Assignment
Print out the complete set of records below, exactly as they read.

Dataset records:
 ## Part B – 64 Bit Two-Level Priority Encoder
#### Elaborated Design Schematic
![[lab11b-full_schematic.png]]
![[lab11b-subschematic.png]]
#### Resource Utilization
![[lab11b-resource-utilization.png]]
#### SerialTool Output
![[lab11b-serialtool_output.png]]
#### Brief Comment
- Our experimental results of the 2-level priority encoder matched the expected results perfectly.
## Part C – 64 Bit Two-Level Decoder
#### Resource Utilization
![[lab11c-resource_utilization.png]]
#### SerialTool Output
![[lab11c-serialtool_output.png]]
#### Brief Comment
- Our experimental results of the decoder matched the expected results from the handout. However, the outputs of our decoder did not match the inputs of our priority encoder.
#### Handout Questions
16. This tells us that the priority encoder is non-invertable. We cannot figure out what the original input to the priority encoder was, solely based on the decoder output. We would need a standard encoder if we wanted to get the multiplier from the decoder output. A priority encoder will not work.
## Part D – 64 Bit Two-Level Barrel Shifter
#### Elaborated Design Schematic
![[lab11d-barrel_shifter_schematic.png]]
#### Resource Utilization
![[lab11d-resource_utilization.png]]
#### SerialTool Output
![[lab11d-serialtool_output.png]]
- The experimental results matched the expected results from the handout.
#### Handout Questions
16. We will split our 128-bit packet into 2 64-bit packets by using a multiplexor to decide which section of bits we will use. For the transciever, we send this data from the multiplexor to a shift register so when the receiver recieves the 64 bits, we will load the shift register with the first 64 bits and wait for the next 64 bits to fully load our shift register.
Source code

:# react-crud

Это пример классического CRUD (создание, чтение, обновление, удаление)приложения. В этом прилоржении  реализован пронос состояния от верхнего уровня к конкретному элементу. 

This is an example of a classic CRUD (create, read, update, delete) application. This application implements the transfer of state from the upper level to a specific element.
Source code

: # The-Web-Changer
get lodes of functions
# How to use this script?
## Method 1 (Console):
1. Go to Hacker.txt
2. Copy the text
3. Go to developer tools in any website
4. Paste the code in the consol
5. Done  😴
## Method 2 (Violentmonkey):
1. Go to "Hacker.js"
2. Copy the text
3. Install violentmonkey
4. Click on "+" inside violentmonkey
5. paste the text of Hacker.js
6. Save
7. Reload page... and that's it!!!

Solved problem
 ## Part B – 64 Bit Two-Level Priority Encoder
#### Elaborated Design Schematic
![[lab11b-full_schematic.png]]
![[lab11b-subschematic.png]]
#### Resource Utilization
![[lab11b-resource-utilization.png]]
#### SerialTool Output
![[lab11b-serialtool_output.png]]
#### Brief Comment
- Our experimental results of the 2-level priority encoder matched the expected results perfectly.
## Part C – 64 Bit Two-Level Decoder
#### Resource Utilization
![[lab11c-resource_utilization.png]]
#### SerialTool Output
![[lab11c-serialtool_output.png]]
#### Brief Comment
- Our experimental results of the decoder matched the expected results from the handout. However, the outputs of our decoder did not match the inputs of our priority encoder.
#### Handout Questions
16. This tells us that the priority encoder is non-invertable. We cannot figure out what the original input to the priority encoder was, solely based on the decoder output. We would need a standard encoder if we wanted to get the multiplier from the decoder output. A priority encoder will not work.
## Part D – 64 Bit Two-Level Barrel Shifter
#### Elaborated Design Schematic
![[lab11d-barrel_shifter_schematic.png]]
#### Resource Utilization
![[lab11d-resource_utilization.png]]
#### SerialTool Output
![[lab11d-serialtool_output.png]]
- The experimental results matched the expected results from the handout.
#### Handout Questions
16. We will split our 128-bit packet into 2 64-bit packets by using a multiplexor to decide which section of bits we will use. For the transciever, we send this data from the multiplexor to a shift register so when the receiver recieves the 64 bits, we will load the shift register with the first 64 bits and wait for the next 64 bits to fully load our shift register.
Source code

:# react-crud

Это пример классического CRUD (создание, чтение, обновление, удаление)приложения. В этом прилоржении  реализован пронос состояния от верхнего уровня к конкретному элементу. 

This is an example of a classic CRUD (create, read, update, delete) application. This application implements the transfer of state from the upper level to a specific element.
Source code

: # The-Web-Changer
get lodes of functions
# How to use this script?
## Method 1 (Console):
1. Go to Hacker.txt
2. Copy the text
3. Go to developer tools in any website
4. Paste the code in the consol
5. Done  😴
## Method 2 (Violentmonkey):
1. Go to "Hacker.js"
2. Copy the text
3. Install violentmonkey
4. Click on "+" inside violentmonkey
5. paste the text of Hacker.js
6. Save
7. Reload page... and that's it!!!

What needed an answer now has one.